*Task requirements*: Should any entry hold a picture, omit that picture and copy the rest of the entry exactly.

:::

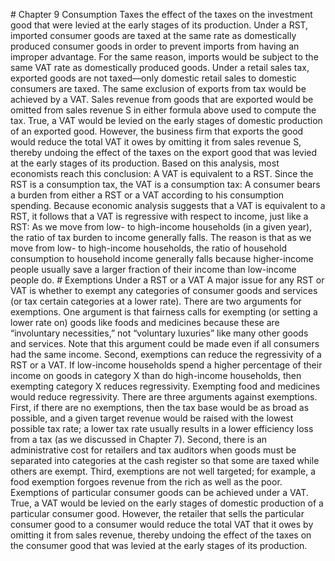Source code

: \# Chapter 9 Consumption Taxes the effect of the taxes on the investment good that were levied at the early stages of its production. Under a RST, imported consumer goods are taxed at the same rate as domestically produced consumer goods in order to prevent imports from having an improper advantage. For the same reason, imports would be subject to the same VAT rate as domestically produced goods. Under a retail sales tax, exported goods are not taxed—only domestic retail sales to domestic consumers are taxed. The same exclusion of exports from tax would be achieved by a VAT. Sales revenue from goods that are exported would be omitted from sales revenue S in either formula above used to compute the tax. True, a VAT would be levied on the early stages of domestic production of an exported good. However, the business firm that exports the good would reduce the total VAT it owes by omitting it from sales revenue S, thereby undoing the effect of the taxes on the export good that was levied at the early stages of its production. Based on this analysis, most economists reach this conclusion: A VAT is equivalent to a RST. Since the RST is a consumption tax, the VAT is a consumption tax: A consumer bears a burden from either a RST or a VAT according to his consumption spending. Because economic analysis suggests that a VAT is equivalent to a RST, it follows that a VAT is regressive with respect to income, just like a RST: As we move from low- to high-income households (in a given year), the ratio of tax burden to income generally falls. The reason is that as we move from low- to high-income households, the ratio of household consumption to household income generally falls because higher-income people usually save a larger fraction of their income than low-income people do. # Exemptions Under a RST or a VAT A major issue for any RST or VAT is whether to exempt any categories of consumer goods and services (or tax certain categories at a lower rate). There are two arguments for exemptions. One argument is that fairness calls for exempting (or setting a lower rate on) goods like foods and medicines because these are “involuntary necessities,” not “voluntary luxuries” like many other goods and services. Note that this argument could be made even if all consumers had the same income. Second, exemptions can reduce the regressivity of a RST or a VAT. If low-income households spend a higher percentage of their income on goods in category X than do high-income households, then exempting category X reduces regressivity. Exempting food and medicines would reduce regressivity. There are three arguments against exemptions. First, if there are no exemptions, then the tax base would be as broad as possible, and a given target revenue would be raised with the lowest possible tax rate; a lower tax rate usually results in a lower efficiency loss from a tax (as we discussed in Chapter 7). Second, there is an administrative cost for retailers and tax auditors when goods must be separated into categories at the cash register so that some are taxed while others are exempt. Third, exemptions are not well targeted; for example, a food exemption forgoes revenue from the rich as well as the poor. Exemptions of particular consumer goods can be achieved under a VAT. True, a VAT would be levied on the early stages of domestic production of a particular consumer good. However, the retailer that sells the particular consumer good to a consumer would reduce the total VAT that it owes by omitting it from sales revenue, thereby undoing the effect of the taxes on the consumer good that was levied at the early stages of its production.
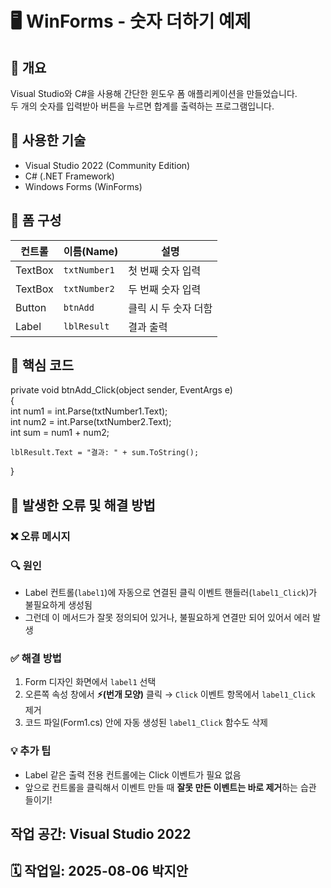 # 🖥️ WinForms - 숫자 더하기 예제

## 📌 개요
Visual Studio와 C#을 사용해 간단한 윈도우 폼 애플리케이션을 만들었습니다.  
두 개의 숫자를 입력받아 버튼을 누르면 합계를 출력하는 프로그램입니다.

## 🧩 사용한 기술
- Visual Studio 2022 (Community Edition)
- C# (.NET Framework)
- Windows Forms (WinForms)

## 🎨 폼 구성

| 컨트롤 | 이름(Name)     | 설명 |
|--------|----------------|------|
| TextBox | `txtNumber1`   | 첫 번째 숫자 입력 |
| TextBox | `txtNumber2`   | 두 번째 숫자 입력 |
| Button  | `btnAdd`       | 클릭 시 두 숫자 더함 |
| Label   | `lblResult`    | 결과 출력 |

## 🧠 핵심 코드

private void btnAdd_Click(object sender, EventArgs e)  
{  
    int num1 = int.Parse(txtNumber1.Text);  
    int num2 = int.Parse(txtNumber2.Text);  
    int sum = num1 + num2;  
  
    lblResult.Text = "결과: " + sum.ToString();  
}  
  
## 🐞 발생한 오류 및 해결 방법

### ❌ 오류 메시지

### 🔍 원인
- Label 컨트롤(`label1`)에 자동으로 연결된 클릭 이벤트 핸들러(`label1_Click`)가 불필요하게 생성됨
- 그런데 이 메서드가 잘못 정의되어 있거나, 불필요하게 연결만 되어 있어서 에러 발생

### ✅ 해결 방법
1. Form 디자인 화면에서 `label1` 선택
2. 오른쪽 속성 창에서 **⚡(번개 모양)** 클릭 → `Click` 이벤트 항목에서 `label1_Click` 제거
3. 코드 파일(Form1.cs) 안에 자동 생성된 `label1_Click` 함수도 삭제

### 💡 추가 팁
- Label 같은 출력 전용 컨트롤에는 Click 이벤트가 필요 없음
- 앞으로 컨트롤을 클릭해서 이벤트 만들 때 **잘못 만든 이벤트는 바로 제거**하는 습관 들이기!

## 작업 공간: Visual Studio 2022
## 🗓️ 작업일: 2025-08-06 박지안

:::

*Solution*:
Source code

: \# Chapter 9 Consumption Taxes the effect of the taxes on the investment good that were levied at the early stages of its production. Under a RST, imported consumer goods are taxed at the same rate as domestically produced consumer goods in order to prevent imports from having an improper advantage. For the same reason, imports would be subject to the same VAT rate as domestically produced goods. Under a retail sales tax, exported goods are not taxed—only domestic retail sales to domestic consumers are taxed. The same exclusion of exports from tax would be achieved by a VAT. Sales revenue from goods that are exported would be omitted from sales revenue S in either formula above used to compute the tax. True, a VAT would be levied on the early stages of domestic production of an exported good. However, the business firm that exports the good would reduce the total VAT it owes by omitting it from sales revenue S, thereby undoing the effect of the taxes on the export good that was levied at the early stages of its production. Based on this analysis, most economists reach this conclusion: A VAT is equivalent to a RST. Since the RST is a consumption tax, the VAT is a consumption tax: A consumer bears a burden from either a RST or a VAT according to his consumption spending. Because economic analysis suggests that a VAT is equivalent to a RST, it follows that a VAT is regressive with respect to income, just like a RST: As we move from low- to high-income households (in a given year), the ratio of tax burden to income generally falls. The reason is that as we move from low- to high-income households, the ratio of household consumption to household income generally falls because higher-income people usually save a larger fraction of their income than low-income people do. # Exemptions Under a RST or a VAT A major issue for any RST or VAT is whether to exempt any categories of consumer goods and services (or tax certain categories at a lower rate). There are two arguments for exemptions. One argument is that fairness calls for exempting (or setting a lower rate on) goods like foods and medicines because these are “involuntary necessities,” not “voluntary luxuries” like many other goods and services. Note that this argument could be made even if all consumers had the same income. Second, exemptions can reduce the regressivity of a RST or a VAT. If low-income households spend a higher percentage of their income on goods in category X than do high-income households, then exempting category X reduces regressivity. Exempting food and medicines would reduce regressivity. There are three arguments against exemptions. First, if there are no exemptions, then the tax base would be as broad as possible, and a given target revenue would be raised with the lowest possible tax rate; a lower tax rate usually results in a lower efficiency loss from a tax (as we discussed in Chapter 7). Second, there is an administrative cost for retailers and tax auditors when goods must be separated into categories at the cash register so that some are taxed while others are exempt. Third, exemptions are not well targeted; for example, a food exemption forgoes revenue from the rich as well as the poor. Exemptions of particular consumer goods can be achieved under a VAT. True, a VAT would be levied on the early stages of domestic production of a particular consumer good. However, the retailer that sells the particular consumer good to a consumer would reduce the total VAT that it owes by omitting it from sales revenue, thereby undoing the effect of the taxes on the consumer good that was levied at the early stages of its production.
 # 🖥️ WinForms - 숫자 더하기 예제

## 📌 개요
Visual Studio와 C#을 사용해 간단한 윈도우 폼 애플리케이션을 만들었습니다.  
두 개의 숫자를 입력받아 버튼을 누르면 합계를 출력하는 프로그램입니다.

## 🧩 사용한 기술
- Visual Studio 2022 (Community Edition)
- C# (.NET Framework)
- Windows Forms (WinForms)

## 🎨 폼 구성

| 컨트롤 | 이름(Name)     | 설명 |
|--------|----------------|------|
| TextBox | `txtNumber1`   | 첫 번째 숫자 입력 |
| TextBox | `txtNumber2`   | 두 번째 숫자 입력 |
| Button  | `btnAdd`       | 클릭 시 두 숫자 더함 |
| Label   | `lblResult`    | 결과 출력 |

## 🧠 핵심 코드

private void btnAdd_Click(object sender, EventArgs e)  
{  
    int num1 = int.Parse(txtNumber1.Text);  
    int num2 = int.Parse(txtNumber2.Text);  
    int sum = num1 + num2;  
  
    lblResult.Text = "결과: " + sum.ToString();  
}  
  
## 🐞 발생한 오류 및 해결 방법

### ❌ 오류 메시지

### 🔍 원인
- Label 컨트롤(`label1`)에 자동으로 연결된 클릭 이벤트 핸들러(`label1_Click`)가 불필요하게 생성됨
- 그런데 이 메서드가 잘못 정의되어 있거나, 불필요하게 연결만 되어 있어서 에러 발생

### ✅ 해결 방법
1. Form 디자인 화면에서 `label1` 선택
2. 오른쪽 속성 창에서 **⚡(번개 모양)** 클릭 → `Click` 이벤트 항목에서 `label1_Click` 제거
3. 코드 파일(Form1.cs) 안에 자동 생성된 `label1_Click` 함수도 삭제

### 💡 추가 팁
- Label 같은 출력 전용 컨트롤에는 Click 이벤트가 필요 없음
- 앞으로 컨트롤을 클릭해서 이벤트 만들 때 **잘못 만든 이벤트는 바로 제거**하는 습관 들이기!

## 작업 공간: Visual Studio 2022
## 🗓️ 작업일: 2025-08-06 박지안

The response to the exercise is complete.